Someone up thread spoke of natural born citizen, that which can be no other, was the common definition in college in the 70’s. I am here to say, in high school, in the 80’s, this was still the common definition. Many times simplified to be born here of two citizen parents.
You are right, people look for any little thing to try to obscure that which is clear as day. They say it is not spelled out in our constitution, like the constitution was meant to spell out every little thing. Got news for them, the constitution was not written so you could relinquish your common sense.
The best part is, most cannot explain why natural born is a distinction. If every citizen is natural born, why the distinction? No one can ever explain that, and that is because to explain that, is to explain why it exists.
Natural born citizens can be no other.
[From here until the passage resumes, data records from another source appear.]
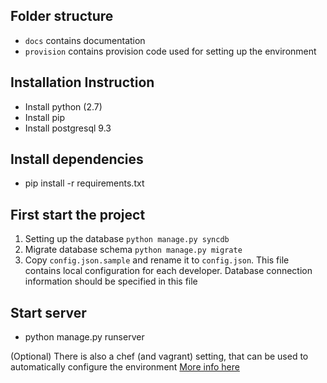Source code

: ## Folder structure
* `docs` contains documentation
* `provision` contains provision code used for setting up the environment

## Installation Instruction
* Install python (2.7)
* Install pip
* Install postgresql 9.3

## Install dependencies
* pip install -r requirements.txt

## First start the project
1. Setting up the database `python manage.py syncdb`
2. Migrate database schema `python manage.py migrate`
3. Copy `config.json.sample` and rename it to `config.json`. This file contains local configuration for each developer. Database connection information should be specified in this file

## Start server
* python manage.py runserver

(Optional) There is also a chef (and vagrant) setting, that can be used to automatically configure the environment [More info here](http://www.vagrantup.com)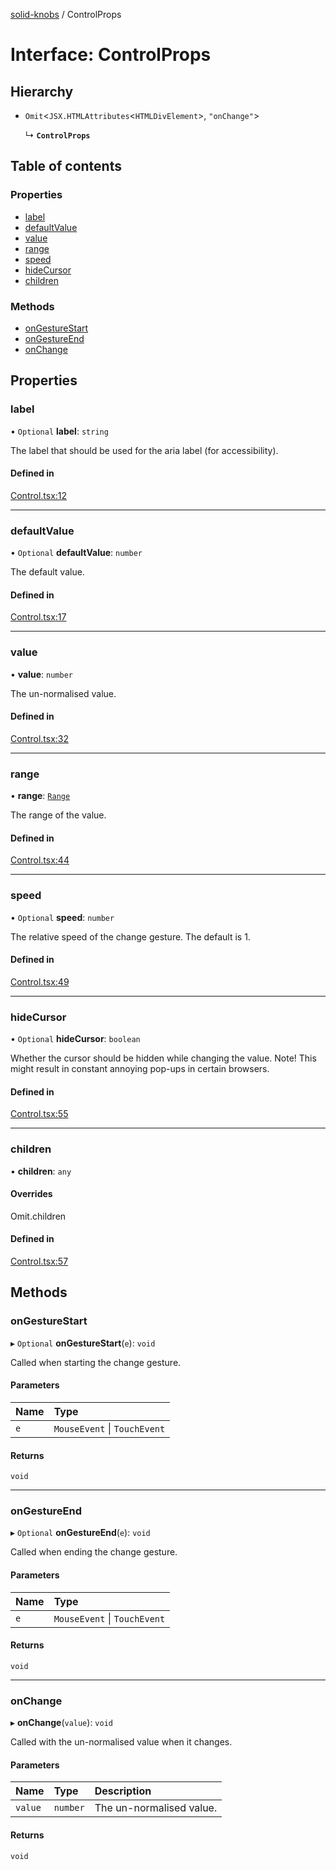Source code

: [solid-knobs](../README.md) / ControlProps

# Interface: ControlProps

## Hierarchy

- `Omit`<`JSX.HTMLAttributes`<`HTMLDivElement`\>, ``"onChange"``\>

  ↳ **`ControlProps`**

## Table of contents

### Properties

- [label](ControlProps.md#label)
- [defaultValue](ControlProps.md#defaultvalue)
- [value](ControlProps.md#value)
- [range](ControlProps.md#range)
- [speed](ControlProps.md#speed)
- [hideCursor](ControlProps.md#hidecursor)
- [children](ControlProps.md#children)

### Methods

- [onGestureStart](ControlProps.md#ongesturestart)
- [onGestureEnd](ControlProps.md#ongestureend)
- [onChange](ControlProps.md#onchange)

## Properties

### label

• `Optional` **label**: `string`

The label that should be used for the aria label (for accessibility).

#### Defined in

[Control.tsx:12](https://github.com/tahti-studio/solid-parameter-controls/blob/26827f6/src/Control.tsx#L12)

___

### defaultValue

• `Optional` **defaultValue**: `number`

The default value.

#### Defined in

[Control.tsx:17](https://github.com/tahti-studio/solid-parameter-controls/blob/26827f6/src/Control.tsx#L17)

___

### value

• **value**: `number`

The un-normalised value.

#### Defined in

[Control.tsx:32](https://github.com/tahti-studio/solid-parameter-controls/blob/26827f6/src/Control.tsx#L32)

___

### range

• **range**: [`Range`](../README.md#range)

The range of the value.

#### Defined in

[Control.tsx:44](https://github.com/tahti-studio/solid-parameter-controls/blob/26827f6/src/Control.tsx#L44)

___

### speed

• `Optional` **speed**: `number`

The relative speed of the change gesture. The default is 1.

#### Defined in

[Control.tsx:49](https://github.com/tahti-studio/solid-parameter-controls/blob/26827f6/src/Control.tsx#L49)

___

### hideCursor

• `Optional` **hideCursor**: `boolean`

Whether the cursor should be hidden while changing the value.
Note! This might result in constant annoying pop-ups in certain browsers.

#### Defined in

[Control.tsx:55](https://github.com/tahti-studio/solid-parameter-controls/blob/26827f6/src/Control.tsx#L55)

___

### children

• **children**: `any`

#### Overrides

Omit.children

#### Defined in

[Control.tsx:57](https://github.com/tahti-studio/solid-parameter-controls/blob/26827f6/src/Control.tsx#L57)

## Methods

### onGestureStart

▸ `Optional` **onGestureStart**(`e`): `void`

Called when starting the change gesture.

#### Parameters

| Name | Type |
| :------ | :------ |
| `e` | `MouseEvent` \| `TouchEvent` |

#### Returns

`void`

___

### onGestureEnd

▸ `Optional` **onGestureEnd**(`e`): `void`

Called when ending the change gesture.

#### Parameters

| Name | Type |
| :------ | :------ |
| `e` | `MouseEvent` \| `TouchEvent` |

#### Returns

`void`

___

### onChange

▸ **onChange**(`value`): `void`

Called with the un-normalised value when it changes.

#### Parameters

| Name | Type | Description |
| :------ | :------ | :------ |
| `value` | `number` | The un-normalised value. |

#### Returns

`void`

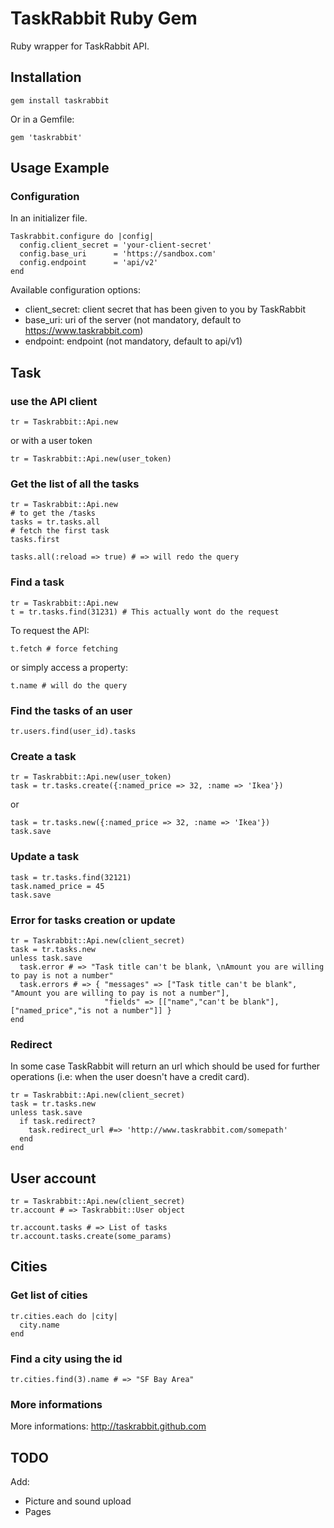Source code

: # TaskRabbit Ruby Gem

Ruby wrapper for TaskRabbit API.

## Installation

    gem install taskrabbit

Or in a Gemfile:

    gem 'taskrabbit'


## Usage Example

### Configuration

In an initializer file.

    Taskrabbit.configure do |config|
      config.client_secret = 'your-client-secret'
      config.base_uri      = 'https://sandbox.com'
      config.endpoint      = 'api/v2'
    end

Available configuration options:

   * client_secret: client secret that has been given to you by TaskRabbit
   * base_uri: uri of the server (not mandatory, default to https://www.taskrabbit.com) 
   * endpoint: endpoint (not mandatory, default to api/v1)

## Task

### use the API client

    tr = Taskrabbit::Api.new
    
or with a user token

    tr = Taskrabbit::Api.new(user_token)

### Get the list of all the tasks

    tr = Taskrabbit::Api.new
    # to get the /tasks
    tasks = tr.tasks.all
    # fetch the first task
    tasks.first
    
    tasks.all(:reload => true) # => will redo the query

### Find a task

    tr = Taskrabbit::Api.new
    t = tr.tasks.find(31231) # This actually wont do the request

To request the API:

    t.fetch # force fetching

or simply access a property:

    t.name # will do the query

### Find the tasks of an user

    tr.users.find(user_id).tasks

### Create a task

    tr = Taskrabbit::Api.new(user_token)
    task = tr.tasks.create({:named_price => 32, :name => 'Ikea'})

or 

    task = tr.tasks.new({:named_price => 32, :name => 'Ikea'})
    task.save

### Update a task

    task = tr.tasks.find(32121)
    task.named_price = 45
    task.save

### Error for tasks creation or update

    tr = Taskrabbit::Api.new(client_secret)
    task = tr.tasks.new
    unless task.save
      task.error # => "Task title can't be blank, \nAmount you are willing to pay is not a number"
      task.errors # => { "messages" => ["Task title can't be blank", "Amount you are willing to pay is not a number"],
                         "fields" => [["name","can't be blank"], ["named_price","is not a number"]] }
    end

### Redirect

In some case TaskRabbit will return an url which should be used for further operations (i.e: when the user doesn't have a credit card).

    tr = Taskrabbit::Api.new(client_secret)
    task = tr.tasks.new
    unless task.save
      if task.redirect?
        task.redirect_url #=> 'http://www.taskrabbit.com/somepath'
      end
    end

## User account

    tr = Taskrabbit::Api.new(client_secret)
    tr.account # => Taskrabbit::User object

    tr.account.tasks # => List of tasks
    tr.account.tasks.create(some_params)

## Cities

### Get list of cities

    tr.cities.each do |city|
      city.name
    end

### Find a city using the id

    tr.cities.find(3).name # => "SF Bay Area"

### More informations

More informations: http://taskrabbit.github.com

## TODO

Add:

- Picture and sound upload
- Pages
It is one of the greatest protections left to us by the founders.
“The right of the people to keep and bear arms shall not be infringed” is not defined in the Constitution either, but we all know what it means.
They wrote in clear language and chose their words carefully.
They did not use native born. (Harris, Rubio, Jindal, Haley, Obama, George P. Bush)
They did not use born a citizen. (possibly Cruz, but we need to see the paperwork, there must be paperwork for all overseas births)
They used natural born citizen and they knew exactly what they meant by it and expected everyone else to as well and it was in fact well understood until efforts were made to muddy the waters.